Return of the ‘consultocracy’ – how cutting public service jobs to save costs usually backfires
History suggests the new NZ government’s pledge to cut budgets and jobs in the public sector will cost more in the long run – and damage morale in the process.

It has been clear that change is coming to the New Zealand public service since the election campaign. Just what impact that change will have is less easy to predict now the new government is installed.

As part of its hundred-day action plan, the National Party initially pledged to “start reducing public sector expenditure by 6.5% on average” by cutting “back-office spending not critical to frontline services”.

While the phrase “start reducing” was ambiguous, one estimate put likely losses at around 6,500 full-time jobs. ACT Party leader David Seymour was more forthright, declaring an “absolute top” figure of 15,000 public service jobs could be at risk.

The final coalition government plan seems to have changed considerably, however, with the policy being to “start reducing public sector expenditure, including consultant and contractor expenditure”.

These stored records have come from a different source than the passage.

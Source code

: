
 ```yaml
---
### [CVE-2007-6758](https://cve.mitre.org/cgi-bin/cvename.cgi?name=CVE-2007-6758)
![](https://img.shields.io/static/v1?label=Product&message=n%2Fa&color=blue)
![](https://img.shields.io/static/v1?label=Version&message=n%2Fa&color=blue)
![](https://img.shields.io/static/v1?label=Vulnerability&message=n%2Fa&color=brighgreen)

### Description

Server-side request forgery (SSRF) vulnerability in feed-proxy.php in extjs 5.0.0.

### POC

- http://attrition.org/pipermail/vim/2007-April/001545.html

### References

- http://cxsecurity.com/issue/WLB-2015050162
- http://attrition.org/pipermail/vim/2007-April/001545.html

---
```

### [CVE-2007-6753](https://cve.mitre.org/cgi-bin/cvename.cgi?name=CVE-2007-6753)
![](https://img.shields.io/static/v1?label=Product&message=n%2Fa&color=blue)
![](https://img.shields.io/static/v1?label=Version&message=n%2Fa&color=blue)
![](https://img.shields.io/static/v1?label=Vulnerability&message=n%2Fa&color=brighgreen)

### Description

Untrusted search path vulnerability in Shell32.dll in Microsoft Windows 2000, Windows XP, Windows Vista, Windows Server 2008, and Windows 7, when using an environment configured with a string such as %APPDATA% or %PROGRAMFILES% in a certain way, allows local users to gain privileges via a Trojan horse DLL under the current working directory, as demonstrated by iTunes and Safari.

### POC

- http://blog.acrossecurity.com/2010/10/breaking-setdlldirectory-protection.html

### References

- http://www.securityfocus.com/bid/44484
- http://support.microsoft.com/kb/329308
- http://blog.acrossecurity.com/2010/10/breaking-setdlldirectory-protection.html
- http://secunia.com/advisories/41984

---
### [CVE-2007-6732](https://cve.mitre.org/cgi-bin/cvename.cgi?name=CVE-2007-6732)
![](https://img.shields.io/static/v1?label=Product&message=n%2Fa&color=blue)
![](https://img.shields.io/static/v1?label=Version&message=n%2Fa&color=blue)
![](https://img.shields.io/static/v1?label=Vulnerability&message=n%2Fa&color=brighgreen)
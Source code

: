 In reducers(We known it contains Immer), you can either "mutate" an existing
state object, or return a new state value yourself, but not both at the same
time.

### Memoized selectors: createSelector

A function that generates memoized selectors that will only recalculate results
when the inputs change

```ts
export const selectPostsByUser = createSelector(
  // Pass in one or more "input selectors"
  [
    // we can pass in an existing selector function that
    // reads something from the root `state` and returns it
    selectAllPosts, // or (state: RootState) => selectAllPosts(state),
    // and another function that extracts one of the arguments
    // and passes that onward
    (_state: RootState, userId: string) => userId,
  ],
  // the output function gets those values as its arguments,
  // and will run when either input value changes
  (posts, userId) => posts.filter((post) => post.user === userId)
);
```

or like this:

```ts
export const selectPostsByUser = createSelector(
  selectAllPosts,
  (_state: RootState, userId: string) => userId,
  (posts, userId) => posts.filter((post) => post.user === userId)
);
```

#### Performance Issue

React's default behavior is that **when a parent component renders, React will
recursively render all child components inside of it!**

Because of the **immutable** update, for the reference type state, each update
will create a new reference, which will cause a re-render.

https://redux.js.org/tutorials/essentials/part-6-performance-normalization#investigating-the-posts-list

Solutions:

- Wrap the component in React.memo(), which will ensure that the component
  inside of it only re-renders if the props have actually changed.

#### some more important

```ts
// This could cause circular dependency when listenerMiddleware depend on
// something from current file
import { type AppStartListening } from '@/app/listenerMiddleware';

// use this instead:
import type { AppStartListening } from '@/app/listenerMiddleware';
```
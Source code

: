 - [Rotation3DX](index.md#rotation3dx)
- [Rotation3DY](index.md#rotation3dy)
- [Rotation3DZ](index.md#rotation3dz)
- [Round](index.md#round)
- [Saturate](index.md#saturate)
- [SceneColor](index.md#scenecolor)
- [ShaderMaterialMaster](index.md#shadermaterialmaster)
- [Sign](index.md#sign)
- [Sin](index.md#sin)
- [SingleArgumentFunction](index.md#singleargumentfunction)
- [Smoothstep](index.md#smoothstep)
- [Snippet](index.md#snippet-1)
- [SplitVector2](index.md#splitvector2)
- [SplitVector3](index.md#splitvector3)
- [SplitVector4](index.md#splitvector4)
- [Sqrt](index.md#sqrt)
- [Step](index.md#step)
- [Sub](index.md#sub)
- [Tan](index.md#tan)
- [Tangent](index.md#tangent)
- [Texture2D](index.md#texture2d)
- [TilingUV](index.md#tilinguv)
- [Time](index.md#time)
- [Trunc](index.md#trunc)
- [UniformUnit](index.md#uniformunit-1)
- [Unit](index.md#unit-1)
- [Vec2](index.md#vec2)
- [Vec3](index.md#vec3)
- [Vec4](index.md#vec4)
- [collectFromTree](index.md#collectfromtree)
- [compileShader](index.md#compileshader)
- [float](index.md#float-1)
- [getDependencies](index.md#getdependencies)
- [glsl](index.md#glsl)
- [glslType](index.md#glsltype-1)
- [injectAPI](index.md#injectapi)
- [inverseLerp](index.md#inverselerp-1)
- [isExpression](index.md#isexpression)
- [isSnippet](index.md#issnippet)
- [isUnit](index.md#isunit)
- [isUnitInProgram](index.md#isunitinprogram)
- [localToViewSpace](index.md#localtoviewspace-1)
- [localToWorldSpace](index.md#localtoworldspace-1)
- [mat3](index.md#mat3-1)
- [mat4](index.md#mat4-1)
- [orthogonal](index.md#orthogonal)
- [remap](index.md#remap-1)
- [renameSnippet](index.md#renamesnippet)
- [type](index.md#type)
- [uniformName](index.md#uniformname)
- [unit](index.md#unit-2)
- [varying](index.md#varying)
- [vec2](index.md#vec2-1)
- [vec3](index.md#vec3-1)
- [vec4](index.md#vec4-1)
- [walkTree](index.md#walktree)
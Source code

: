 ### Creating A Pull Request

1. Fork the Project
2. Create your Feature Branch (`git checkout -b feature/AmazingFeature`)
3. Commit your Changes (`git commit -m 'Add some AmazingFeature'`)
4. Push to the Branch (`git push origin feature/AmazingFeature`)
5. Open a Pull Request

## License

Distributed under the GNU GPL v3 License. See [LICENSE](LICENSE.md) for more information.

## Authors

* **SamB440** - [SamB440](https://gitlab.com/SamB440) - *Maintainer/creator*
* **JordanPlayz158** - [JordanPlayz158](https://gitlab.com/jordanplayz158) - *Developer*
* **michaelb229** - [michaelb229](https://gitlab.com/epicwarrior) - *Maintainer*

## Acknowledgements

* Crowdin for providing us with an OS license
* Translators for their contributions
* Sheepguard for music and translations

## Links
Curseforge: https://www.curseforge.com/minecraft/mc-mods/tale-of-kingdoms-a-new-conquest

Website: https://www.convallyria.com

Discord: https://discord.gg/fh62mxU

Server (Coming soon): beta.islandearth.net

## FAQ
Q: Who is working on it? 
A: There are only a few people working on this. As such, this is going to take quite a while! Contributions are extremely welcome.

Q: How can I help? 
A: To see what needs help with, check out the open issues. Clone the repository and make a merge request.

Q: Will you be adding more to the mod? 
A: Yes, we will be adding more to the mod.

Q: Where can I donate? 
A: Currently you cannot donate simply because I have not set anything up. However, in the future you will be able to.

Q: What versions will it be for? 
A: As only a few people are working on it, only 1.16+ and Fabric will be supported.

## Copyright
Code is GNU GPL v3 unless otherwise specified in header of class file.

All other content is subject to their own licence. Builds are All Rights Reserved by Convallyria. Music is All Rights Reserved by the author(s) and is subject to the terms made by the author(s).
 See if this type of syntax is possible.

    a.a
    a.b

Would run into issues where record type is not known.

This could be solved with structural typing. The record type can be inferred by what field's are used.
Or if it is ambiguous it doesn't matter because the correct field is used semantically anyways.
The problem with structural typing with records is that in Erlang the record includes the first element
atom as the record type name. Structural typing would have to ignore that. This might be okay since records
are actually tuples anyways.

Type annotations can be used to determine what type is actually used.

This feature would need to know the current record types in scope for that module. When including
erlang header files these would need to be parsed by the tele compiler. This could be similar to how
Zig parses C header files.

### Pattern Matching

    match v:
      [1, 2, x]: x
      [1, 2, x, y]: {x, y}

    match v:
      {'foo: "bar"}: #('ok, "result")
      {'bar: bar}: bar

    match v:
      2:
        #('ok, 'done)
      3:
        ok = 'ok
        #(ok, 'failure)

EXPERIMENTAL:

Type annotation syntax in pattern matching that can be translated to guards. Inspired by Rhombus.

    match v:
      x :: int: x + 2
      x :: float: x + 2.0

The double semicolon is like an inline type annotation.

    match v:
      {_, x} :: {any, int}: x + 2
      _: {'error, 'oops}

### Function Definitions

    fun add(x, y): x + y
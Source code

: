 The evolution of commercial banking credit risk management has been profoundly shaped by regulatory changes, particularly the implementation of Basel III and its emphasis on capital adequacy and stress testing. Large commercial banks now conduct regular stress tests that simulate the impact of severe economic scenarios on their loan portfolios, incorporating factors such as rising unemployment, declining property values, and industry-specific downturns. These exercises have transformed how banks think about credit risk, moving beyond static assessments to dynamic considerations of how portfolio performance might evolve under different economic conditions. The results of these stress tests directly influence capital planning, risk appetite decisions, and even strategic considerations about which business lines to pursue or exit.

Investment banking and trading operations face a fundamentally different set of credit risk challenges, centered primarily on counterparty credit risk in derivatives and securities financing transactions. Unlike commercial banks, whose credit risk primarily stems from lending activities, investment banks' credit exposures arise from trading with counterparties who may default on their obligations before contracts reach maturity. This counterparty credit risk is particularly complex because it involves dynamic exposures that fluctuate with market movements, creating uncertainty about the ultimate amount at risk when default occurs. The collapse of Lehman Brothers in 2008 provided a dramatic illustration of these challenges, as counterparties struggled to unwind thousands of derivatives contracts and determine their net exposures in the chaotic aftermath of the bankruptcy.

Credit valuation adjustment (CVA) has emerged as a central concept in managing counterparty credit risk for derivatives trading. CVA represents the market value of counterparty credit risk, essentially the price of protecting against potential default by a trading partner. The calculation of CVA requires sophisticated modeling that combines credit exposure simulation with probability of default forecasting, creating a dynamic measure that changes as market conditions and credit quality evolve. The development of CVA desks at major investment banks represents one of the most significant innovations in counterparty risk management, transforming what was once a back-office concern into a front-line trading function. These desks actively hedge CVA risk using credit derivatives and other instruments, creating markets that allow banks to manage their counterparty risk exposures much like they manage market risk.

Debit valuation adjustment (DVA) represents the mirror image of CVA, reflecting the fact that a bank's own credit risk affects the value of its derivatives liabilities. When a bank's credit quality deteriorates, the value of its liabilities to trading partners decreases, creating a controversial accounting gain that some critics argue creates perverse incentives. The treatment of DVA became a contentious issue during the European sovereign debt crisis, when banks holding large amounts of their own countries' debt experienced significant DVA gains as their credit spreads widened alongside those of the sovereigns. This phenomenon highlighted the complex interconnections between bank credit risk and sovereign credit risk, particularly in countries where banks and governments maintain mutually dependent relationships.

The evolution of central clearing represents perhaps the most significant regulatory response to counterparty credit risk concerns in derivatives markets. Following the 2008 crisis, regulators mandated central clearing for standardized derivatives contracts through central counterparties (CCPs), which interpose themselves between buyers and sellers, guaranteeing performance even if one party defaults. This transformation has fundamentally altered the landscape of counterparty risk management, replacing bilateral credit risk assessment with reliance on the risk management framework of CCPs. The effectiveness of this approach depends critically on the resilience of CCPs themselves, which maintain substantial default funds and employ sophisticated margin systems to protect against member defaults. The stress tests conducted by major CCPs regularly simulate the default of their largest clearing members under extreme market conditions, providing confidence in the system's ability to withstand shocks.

While the scale is considerably less clear, now is the time to ask what the effects of these potentially drastic cuts might be. History and overseas experience suggests they will not necessarily lead to the outcomes the government intends, for a number of reasons.

Job cuts don’t cut costs

Firstly, there is no simple, direct correlation between numbers of public service jobs and the public purse. As one former senior civil servant and now expert guide to the British civil service has put it:

Changes in civil service numbers do not necessarily translate into parallel increases [or] decreases in public expenditure, nor in the size of the state.

Partly this is because job numbers are at the whim of other government policies. Brexit, for example, saw a massive increase in full-time equivalent (FTE) public service jobs from 375,000 in 2016 to 475,000 by 2021.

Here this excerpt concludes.